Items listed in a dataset
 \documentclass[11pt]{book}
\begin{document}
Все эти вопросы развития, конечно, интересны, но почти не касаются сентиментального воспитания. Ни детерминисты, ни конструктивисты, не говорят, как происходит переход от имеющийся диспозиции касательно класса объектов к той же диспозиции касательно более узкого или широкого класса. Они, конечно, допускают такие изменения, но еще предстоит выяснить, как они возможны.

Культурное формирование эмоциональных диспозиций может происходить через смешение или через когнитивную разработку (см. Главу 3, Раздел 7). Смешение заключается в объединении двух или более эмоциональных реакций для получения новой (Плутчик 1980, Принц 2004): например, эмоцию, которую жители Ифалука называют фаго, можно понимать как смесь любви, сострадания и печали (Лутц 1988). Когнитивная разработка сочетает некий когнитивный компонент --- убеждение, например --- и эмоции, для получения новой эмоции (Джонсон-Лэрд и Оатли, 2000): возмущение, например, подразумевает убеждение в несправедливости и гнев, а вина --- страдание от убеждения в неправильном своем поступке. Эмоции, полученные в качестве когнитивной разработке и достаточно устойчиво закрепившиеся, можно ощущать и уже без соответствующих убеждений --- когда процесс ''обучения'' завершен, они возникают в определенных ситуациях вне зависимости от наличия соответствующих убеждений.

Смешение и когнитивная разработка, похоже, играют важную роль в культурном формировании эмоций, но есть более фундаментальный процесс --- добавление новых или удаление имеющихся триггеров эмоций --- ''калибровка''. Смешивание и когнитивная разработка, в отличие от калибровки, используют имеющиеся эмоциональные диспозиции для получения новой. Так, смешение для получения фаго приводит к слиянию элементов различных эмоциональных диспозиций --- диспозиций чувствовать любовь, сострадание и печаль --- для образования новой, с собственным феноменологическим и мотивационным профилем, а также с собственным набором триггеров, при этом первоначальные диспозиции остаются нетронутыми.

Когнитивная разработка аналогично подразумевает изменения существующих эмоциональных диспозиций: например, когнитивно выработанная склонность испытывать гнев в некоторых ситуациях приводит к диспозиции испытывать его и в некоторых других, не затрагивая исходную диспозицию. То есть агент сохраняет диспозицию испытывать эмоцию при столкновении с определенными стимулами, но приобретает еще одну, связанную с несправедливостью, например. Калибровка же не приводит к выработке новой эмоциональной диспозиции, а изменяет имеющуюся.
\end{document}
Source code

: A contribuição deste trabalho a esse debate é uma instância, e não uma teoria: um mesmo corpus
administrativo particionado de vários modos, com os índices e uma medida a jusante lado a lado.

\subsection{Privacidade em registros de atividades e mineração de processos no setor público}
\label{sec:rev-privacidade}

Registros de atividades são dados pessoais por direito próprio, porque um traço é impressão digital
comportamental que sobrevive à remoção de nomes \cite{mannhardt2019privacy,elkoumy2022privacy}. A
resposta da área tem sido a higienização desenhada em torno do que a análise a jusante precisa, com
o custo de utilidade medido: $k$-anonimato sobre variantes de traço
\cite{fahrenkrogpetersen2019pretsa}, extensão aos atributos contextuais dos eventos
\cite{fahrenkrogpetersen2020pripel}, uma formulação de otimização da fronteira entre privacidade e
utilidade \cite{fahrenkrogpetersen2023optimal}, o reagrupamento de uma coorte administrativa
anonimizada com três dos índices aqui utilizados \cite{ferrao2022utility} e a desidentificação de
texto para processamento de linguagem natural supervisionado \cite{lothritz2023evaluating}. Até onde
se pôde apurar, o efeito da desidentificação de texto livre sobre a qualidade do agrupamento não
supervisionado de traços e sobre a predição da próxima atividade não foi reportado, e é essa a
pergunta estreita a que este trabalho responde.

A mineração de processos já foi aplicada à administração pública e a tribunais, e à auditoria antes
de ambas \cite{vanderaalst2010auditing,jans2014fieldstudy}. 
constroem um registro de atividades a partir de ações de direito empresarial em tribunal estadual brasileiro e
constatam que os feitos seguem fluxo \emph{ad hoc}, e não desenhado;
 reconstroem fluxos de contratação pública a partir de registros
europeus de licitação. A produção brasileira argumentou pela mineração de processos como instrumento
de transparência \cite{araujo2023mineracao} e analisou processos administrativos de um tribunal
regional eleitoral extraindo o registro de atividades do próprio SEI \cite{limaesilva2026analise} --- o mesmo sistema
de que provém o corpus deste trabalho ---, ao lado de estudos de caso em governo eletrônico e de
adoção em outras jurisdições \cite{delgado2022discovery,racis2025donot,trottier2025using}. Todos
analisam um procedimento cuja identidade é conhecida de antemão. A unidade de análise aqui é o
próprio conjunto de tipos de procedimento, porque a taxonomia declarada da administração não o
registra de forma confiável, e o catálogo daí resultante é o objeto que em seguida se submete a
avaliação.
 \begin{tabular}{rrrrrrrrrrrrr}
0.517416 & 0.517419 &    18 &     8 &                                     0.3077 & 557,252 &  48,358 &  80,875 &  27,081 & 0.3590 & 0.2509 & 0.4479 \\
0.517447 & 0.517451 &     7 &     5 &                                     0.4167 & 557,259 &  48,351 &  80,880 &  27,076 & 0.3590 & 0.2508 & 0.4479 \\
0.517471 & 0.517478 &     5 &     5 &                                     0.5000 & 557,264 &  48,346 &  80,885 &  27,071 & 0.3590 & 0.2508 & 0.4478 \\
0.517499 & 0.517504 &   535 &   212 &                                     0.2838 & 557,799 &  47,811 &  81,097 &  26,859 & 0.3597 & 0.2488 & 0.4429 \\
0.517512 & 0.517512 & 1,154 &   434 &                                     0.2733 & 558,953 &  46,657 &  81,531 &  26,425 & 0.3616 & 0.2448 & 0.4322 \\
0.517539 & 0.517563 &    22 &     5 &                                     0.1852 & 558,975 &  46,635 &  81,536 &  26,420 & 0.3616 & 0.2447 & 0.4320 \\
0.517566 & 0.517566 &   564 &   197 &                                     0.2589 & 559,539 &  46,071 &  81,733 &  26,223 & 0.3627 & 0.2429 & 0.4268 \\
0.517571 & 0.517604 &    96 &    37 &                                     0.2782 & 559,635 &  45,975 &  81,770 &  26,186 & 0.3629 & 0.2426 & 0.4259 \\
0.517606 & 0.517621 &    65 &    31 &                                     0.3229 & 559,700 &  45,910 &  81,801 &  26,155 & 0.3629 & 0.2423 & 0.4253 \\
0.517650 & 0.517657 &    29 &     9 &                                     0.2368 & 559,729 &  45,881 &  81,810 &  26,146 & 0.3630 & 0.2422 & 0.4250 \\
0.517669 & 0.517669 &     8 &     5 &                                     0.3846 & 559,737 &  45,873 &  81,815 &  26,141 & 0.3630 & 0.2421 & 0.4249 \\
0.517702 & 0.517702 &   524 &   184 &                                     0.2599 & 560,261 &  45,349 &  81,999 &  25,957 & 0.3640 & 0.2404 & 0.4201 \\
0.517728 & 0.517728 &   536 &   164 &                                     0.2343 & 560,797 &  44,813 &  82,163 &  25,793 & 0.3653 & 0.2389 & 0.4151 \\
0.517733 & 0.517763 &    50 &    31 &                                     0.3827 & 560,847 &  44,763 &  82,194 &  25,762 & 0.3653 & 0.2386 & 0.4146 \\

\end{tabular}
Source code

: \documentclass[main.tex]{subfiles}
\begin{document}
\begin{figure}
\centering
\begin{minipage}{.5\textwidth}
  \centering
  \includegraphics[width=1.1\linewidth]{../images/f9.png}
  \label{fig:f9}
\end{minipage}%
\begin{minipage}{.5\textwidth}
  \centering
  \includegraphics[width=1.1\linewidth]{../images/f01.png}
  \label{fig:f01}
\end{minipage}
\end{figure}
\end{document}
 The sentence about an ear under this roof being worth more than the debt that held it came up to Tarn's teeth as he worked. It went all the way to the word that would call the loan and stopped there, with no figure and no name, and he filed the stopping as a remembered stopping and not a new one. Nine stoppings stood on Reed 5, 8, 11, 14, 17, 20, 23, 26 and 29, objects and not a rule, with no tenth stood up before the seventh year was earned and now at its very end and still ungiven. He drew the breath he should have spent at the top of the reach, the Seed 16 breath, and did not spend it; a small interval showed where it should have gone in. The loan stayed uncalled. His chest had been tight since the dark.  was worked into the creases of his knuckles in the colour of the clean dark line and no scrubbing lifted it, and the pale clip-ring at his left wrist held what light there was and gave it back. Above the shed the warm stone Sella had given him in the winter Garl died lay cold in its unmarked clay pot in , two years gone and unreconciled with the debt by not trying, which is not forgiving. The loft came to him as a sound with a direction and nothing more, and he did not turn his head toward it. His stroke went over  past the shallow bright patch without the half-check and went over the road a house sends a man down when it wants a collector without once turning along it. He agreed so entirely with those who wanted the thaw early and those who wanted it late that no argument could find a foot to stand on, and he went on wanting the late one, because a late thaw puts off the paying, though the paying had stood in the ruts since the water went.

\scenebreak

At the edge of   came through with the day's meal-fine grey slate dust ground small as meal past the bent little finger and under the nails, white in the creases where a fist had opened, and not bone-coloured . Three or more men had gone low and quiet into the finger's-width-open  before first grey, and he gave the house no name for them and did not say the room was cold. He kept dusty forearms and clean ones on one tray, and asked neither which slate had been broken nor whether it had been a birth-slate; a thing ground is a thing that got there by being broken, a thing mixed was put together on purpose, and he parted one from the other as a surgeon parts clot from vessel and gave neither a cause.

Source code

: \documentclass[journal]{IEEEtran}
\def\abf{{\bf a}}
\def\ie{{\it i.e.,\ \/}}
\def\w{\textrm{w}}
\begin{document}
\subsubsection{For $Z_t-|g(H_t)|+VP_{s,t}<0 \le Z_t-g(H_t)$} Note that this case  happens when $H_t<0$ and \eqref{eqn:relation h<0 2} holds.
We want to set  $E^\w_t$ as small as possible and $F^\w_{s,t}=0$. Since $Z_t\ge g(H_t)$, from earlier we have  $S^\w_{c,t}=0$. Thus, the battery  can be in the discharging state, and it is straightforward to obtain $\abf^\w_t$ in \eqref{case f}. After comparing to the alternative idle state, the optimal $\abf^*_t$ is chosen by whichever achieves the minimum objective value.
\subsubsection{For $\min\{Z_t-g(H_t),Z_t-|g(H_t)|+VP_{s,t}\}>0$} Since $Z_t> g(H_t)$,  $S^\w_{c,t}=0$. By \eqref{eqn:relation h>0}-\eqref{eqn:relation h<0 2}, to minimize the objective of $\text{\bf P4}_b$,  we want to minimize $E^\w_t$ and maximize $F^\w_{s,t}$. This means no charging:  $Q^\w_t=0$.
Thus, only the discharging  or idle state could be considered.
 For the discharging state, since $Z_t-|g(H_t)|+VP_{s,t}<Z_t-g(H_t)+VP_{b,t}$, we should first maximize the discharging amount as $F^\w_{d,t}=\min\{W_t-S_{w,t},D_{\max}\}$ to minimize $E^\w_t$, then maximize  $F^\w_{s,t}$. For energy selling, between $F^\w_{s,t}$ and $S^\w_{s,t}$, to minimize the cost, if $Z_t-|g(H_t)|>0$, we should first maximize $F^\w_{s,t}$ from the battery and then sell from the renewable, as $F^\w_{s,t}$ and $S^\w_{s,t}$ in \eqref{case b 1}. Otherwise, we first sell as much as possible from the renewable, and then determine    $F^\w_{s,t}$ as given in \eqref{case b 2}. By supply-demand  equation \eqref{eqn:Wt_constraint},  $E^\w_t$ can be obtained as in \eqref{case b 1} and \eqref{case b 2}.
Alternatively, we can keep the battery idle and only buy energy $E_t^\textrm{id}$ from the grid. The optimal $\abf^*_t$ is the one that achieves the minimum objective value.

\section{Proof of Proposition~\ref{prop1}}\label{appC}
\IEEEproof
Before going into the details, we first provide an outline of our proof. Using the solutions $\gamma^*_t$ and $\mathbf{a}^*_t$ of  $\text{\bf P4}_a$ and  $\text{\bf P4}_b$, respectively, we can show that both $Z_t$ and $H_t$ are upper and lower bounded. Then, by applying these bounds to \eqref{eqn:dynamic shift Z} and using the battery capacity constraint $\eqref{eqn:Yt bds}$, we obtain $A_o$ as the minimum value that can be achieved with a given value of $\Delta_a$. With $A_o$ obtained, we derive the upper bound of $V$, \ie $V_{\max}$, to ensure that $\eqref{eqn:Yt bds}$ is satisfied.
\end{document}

> **PROBLEM DETAILS**: Which lines of the records above contain the word "processos"? Show each of them.

> **ANSWER TO THIS TASK**:
\subsection{Privacidade em registros de atividades e mineração de processos no setor público}
A mineração de processos já foi aplicada à administração pública e a tribunais, e à auditoria antes
europeus de licitação. A produção brasileira argumentou pela mineração de processos como instrumento
de transparência \cite{araujo2023mineracao} e analisou processos administrativos de um tribunal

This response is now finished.